This was to be my first week-long trip with The Sailing Club. Sailing with the group for the previous two years I’d gotten to know people and to understand how the club operated. It was different from my old gang with St. Barts Sailing in plenty of ways, but in other ways, well, sailors are sailors.
Also, I had been recruited to act as the assistant trip leader, a job without a lot of responsibility, but enough to earn a small discount on the trip. It was also a way to learn how to run a trip. While writing a novel.

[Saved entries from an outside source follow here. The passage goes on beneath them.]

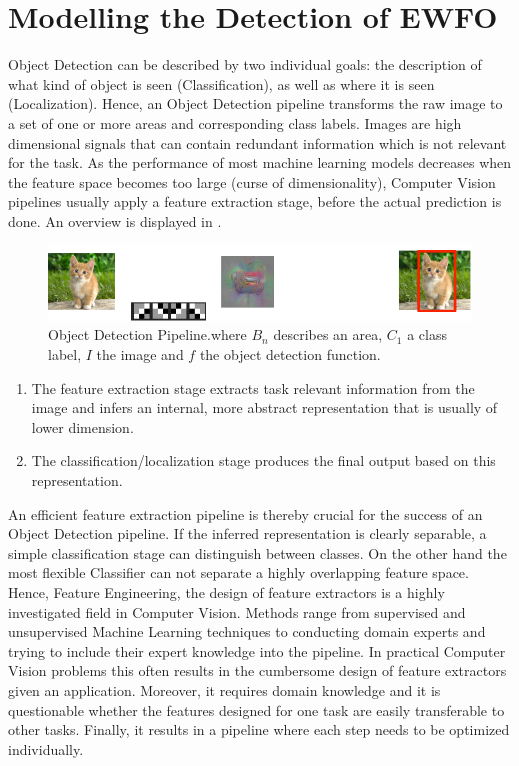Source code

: 	\chapter{Modelling the Detection of \ac{EWFO}}
	\label{sec:object_detection}
	
	Object Detection can be described by two individual goals: the description of what kind of object is seen (Classification), as well as where it is seen (Localization). Hence, an Object Detection pipeline transforms the raw image to a set of one or more areas and corresponding class labels. Images are high dimensional signals that can contain redundant information which is not relevant for the task. As the performance of most machine learning models decreases when the feature space becomes too large (curse of dimensionality), Computer Vision pipelines usually apply a feature extraction stage, before the actual prediction is done. An overview is displayed in .
	
	\begin{figure}[hbtp]
		
		\centering
		\includegraphics[width=\linewidth]{fig/ObjectDetection}
		\caption{Object Detection Pipeline.where $B_n$ describes an area, $C_1$ a class label, $I$ the image and $f$ the object detection function.}
		\label{fig:obj_pipeline}
	\end{figure}
	\begin{enumerate}
	\item The feature extraction stage extracts task relevant information from the image and infers an internal, more abstract representation that is usually of lower dimension.
	
	\item The classification/localization stage produces the final output based on this representation. 
	
	\end{enumerate}

	An efficient feature extraction pipeline is thereby crucial for the success of an Object Detection pipeline. If the inferred representation is clearly separable, a simple classification stage can distinguish between classes. On the other hand the most flexible Classifier can not separate a highly overlapping feature space. Hence, Feature Engineering, the design of feature extractors is a highly investigated field in Computer Vision. Methods range from supervised and unsupervised Machine Learning techniques to conducting domain experts and trying to include their expert knowledge into the pipeline. In practical Computer Vision problems this often results in the cumbersome design of feature extractors given an application. Moreover, it requires domain knowledge and it is questionable whether the features designed for one task are easily transferable to other tasks. Finally, it results in a pipeline where each step needs to be optimized individually.
	
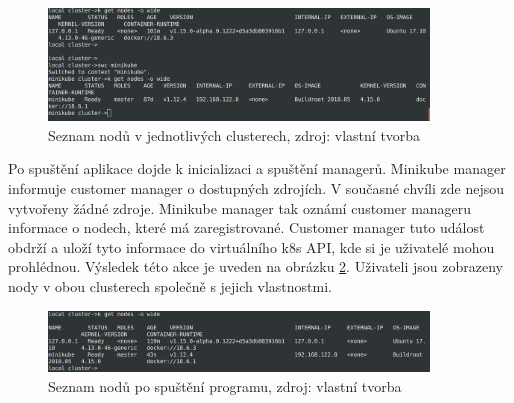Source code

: \begin{figure}[H]
  \begin{centering}
    
	  \includegraphics[width=0.9\textwidth]{images/nodes-init.png}
    \par
	  \caption{Seznam nodů v jednotlivých clusterech\label{fig:nodes-init}, zdroj: vlastní tvorba}
    \end{centering}
\end{figure}

    Po spuštění aplikace dojde k inicializaci a spuštění managerů. Minikube manager informuje customer manager o dostupných zdrojích. V současné chvíli zde nejsou vytvořeny žádné zdroje. Minikube manager tak oznámí customer manageru informace o nodech, které má zaregistrované. Customer manager tuto událost obdrží a uloží tyto informace do virtuálního k8s API, kde si je uživatelé mohou prohlédnou. Výsledek této akce je uveden na obrázku \ref{fig:nodes-initialized}. Uživateli jsou zobrazeny nody v obou clusterech společně s jejich vlastnostmi.


\begin{figure}[H]
  \begin{centering}
    
	  \includegraphics[width=0.9\textwidth]{images/nodes-initialized.png}
    \par
	  \caption{Seznam nodů po spuštění programu\label{fig:nodes-initialized}, zdroj: vlastní tvorba}
    \end{centering}
\end{figure}

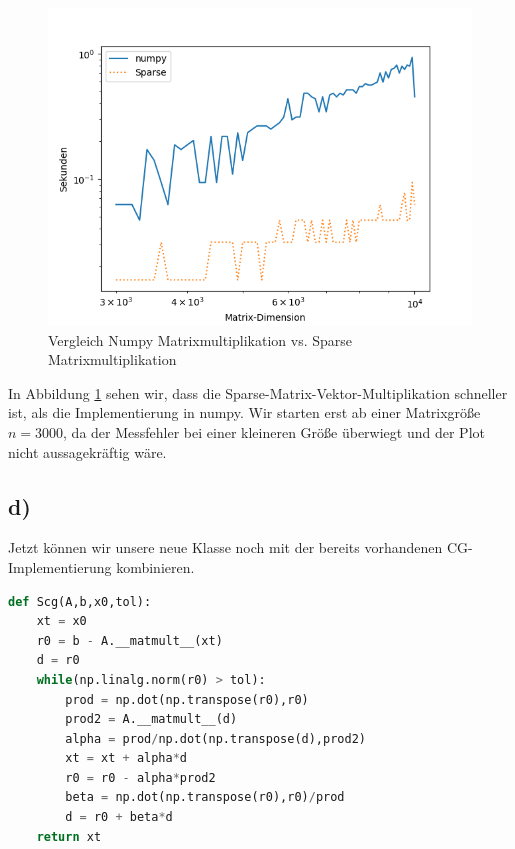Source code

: \begin{figure}
    \centering
    \includegraphics[width=0.8\linewidth]{Aufgabe_1/matmult_plot.png}
    \caption{Vergleich Numpy Matrixmultiplikation vs. Sparse Matrixmultiplikation}
    \label{mul}
\end{figure}
\FloatBarrier

In Abbildung \ref{mul} sehen wir, dass die Sparse-Matrix-Vektor-Multiplikation schneller ist, als die Implementierung in numpy.
Wir starten erst ab einer Matrixgröße $n=3000$, da der Messfehler bei einer kleineren Größe überwiegt und der Plot nicht aussagekräftig wäre.


\subsection*{d)}
Jetzt können wir unsere neue Klasse noch mit der bereits vorhandenen CG-Implementierung kombinieren. \\
\begin{lstlisting}[language=Python]
def Scg(A,b,x0,tol):
    xt = x0
    r0 = b - A.__matmult__(xt)
    d = r0
    while(np.linalg.norm(r0) > tol):
        prod = np.dot(np.transpose(r0),r0)
        prod2 = A.__matmult__(d)
        alpha = prod/np.dot(np.transpose(d),prod2)
        xt = xt + alpha*d
        r0 = r0 - alpha*prod2
        beta = np.dot(np.transpose(r0),r0)/prod
        d = r0 + beta*d
    return xt
\end{lstlisting}

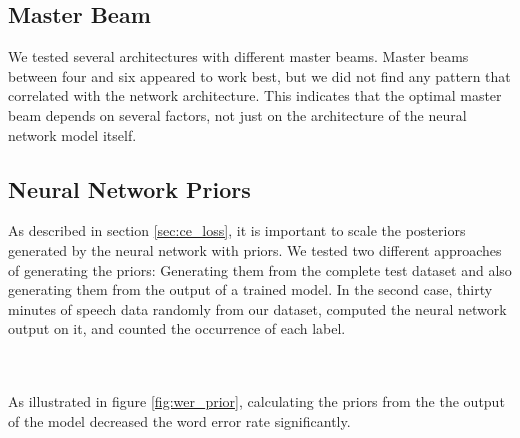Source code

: \subsection{Master Beam}
We tested several architectures with different master beams. Master beams between four and six appeared to work best, but we did not find any pattern that correlated with the network architecture. This indicates that the optimal master beam depends on several factors, not just on the architecture of the neural network model itself. 
\subsection{Neural Network Priors}
As described in section \ref{sec:ce_loss}, it is important to scale the posteriors generated by the neural network with priors. We tested two different approaches of generating the priors: Generating them from the complete test dataset and also generating them from the output of a trained model. In the second case, thirty minutes of speech data randomly from our dataset, computed the neural network output on it, and counted the occurrence of each label. \\ \\
\begin{minipage}{\linewidth}
	\centering
	\label{fig:wer_priors}
\end{minipage} 
\\
As illustrated in figure \ref{fig:wer_prior}, calculating the priors from the the output of the model decreased the word error rate significantly. 
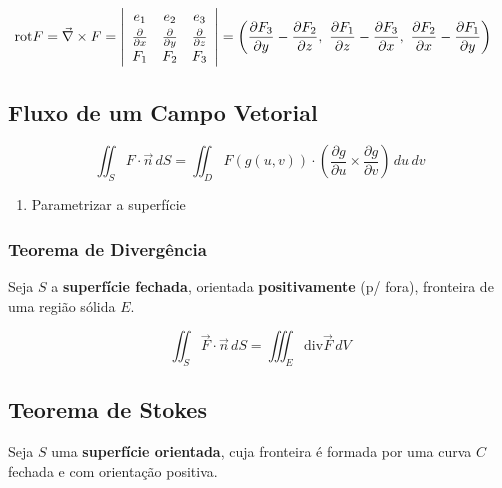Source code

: \documentclass[11pt, a4paper]{article}
\begin{document}
\begin{align*}
    \text{rot} F = \vec{\nabla} \times F & =
    \left\vert
    \begin{array}{c c c}
        e_1                         & e_2 & e_3 \\[2pt]
        \frac{\partial}{\partial x} &
        \frac{\partial}{\partial y} &
        \frac{\partial}{\partial z}             \\[2pt]
        F_1                         & F_2 & F_3
    \end{array}
    \right\vert
    = \left(\frac{\partial F_3}{\partial y} - \frac{\partial F_2}{\partial z}
    ,\ \frac{\partial F_1}{\partial z} - \frac{\partial F_3}{\partial x}
    ,\ \frac{\partial F_2}{\partial x} - \frac{\partial F_1}{\partial y}
    \right)
\end{align*}

\subsection{Fluxo de um Campo Vetorial}

\begin{equation*}
    \iint_S F \cdot \vec{n} \, dS =
    \iint_D F(g(u, v)) \cdot
    \left(
    \frac{\partial g}{\partial u} \times \frac{\partial g}{\partial v}
    \right) \, du\,dv
\end{equation*}

\begin{enumerate}
    \item Parametrizar a superfície
\end{enumerate}

\subsubsection{Teorema de Divergência}

Seja $S$ a \textbf{superfície fechada}, orientada \textbf{positivamente} (p/
fora), fronteira de uma região sólida $E$.

\begin{equation*}
    \iint_S \vec{F} \cdot \vec{n} \, dS =
    \iiint_E \text{div} \vec{F} \, dV
\end{equation*}

\subsection{Teorema de Stokes}

Seja $S$ uma \textbf{superfície orientada}, cuja fronteira é formada por uma
curva $C$ fechada e com orientação positiva.
\end{document}
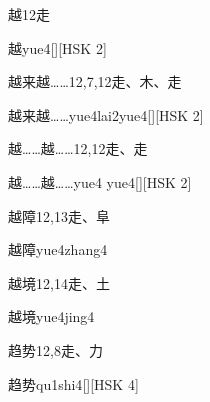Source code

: \begin{entry}{越}{12}{⾛}
  \begin{phonetics}{越}{yue4}[][HSK 2]
  \end{phonetics}
\end{entry}

\begin{entry}{越来越……}{12,7,12}{⾛、⽊、⾛}
  \begin{phonetics}{越来越……}{yue4lai2yue4}[][HSK 2]
  \end{phonetics}
\end{entry}

\begin{entry}{越……越……}{12,12}{⾛、⾛}
  \begin{phonetics}{越……越……}{yue4 yue4}[][HSK 2]
  \end{phonetics}
\end{entry}

\begin{entry}{越障}{12,13}{⾛、⾩}
  \begin{phonetics}{越障}{yue4zhang4}
  \end{phonetics}
\end{entry}

\begin{entry}{越境}{12,14}{⾛、⼟}
  \begin{phonetics}{越境}{yue4jing4}
  \end{phonetics}
\end{entry}

\begin{entry}{趋势}{12,8}{⾛、⼒}
  \begin{phonetics}{趋势}{qu1shi4}[][HSK 4]
  \end{phonetics}
\end{entry}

Our fleet of four Island Packet sailboats departed Burnt Store Marina near Punta Gorda and worked our way north through the Intracoastal Waterway, stopping in Venice for a night, and anchoring in Lemon Bay and Pelican bay. Longboat Key was the northern end of our trip, with a stay in Sarasota as well.
Our boat, Patent Settlement, included skipper Ray, first mate John, Doug, Cecelia, and me. Ray and Doug were good friends and John had been a club member for years. But Cecelia and I were both relatively new. We soon discovered common ground as well as areas for disagreement–politics being one. Fortunately, Cecelia, who held John Kerry in high disdain, was able to make light of her crewmates’ contrary opinions. So the disagreement was lighthearted. I opted to let Cecelia have a cabin to herself (unrelated to politics. Really) and slept on one of the main saloon settees across from Doug on the other.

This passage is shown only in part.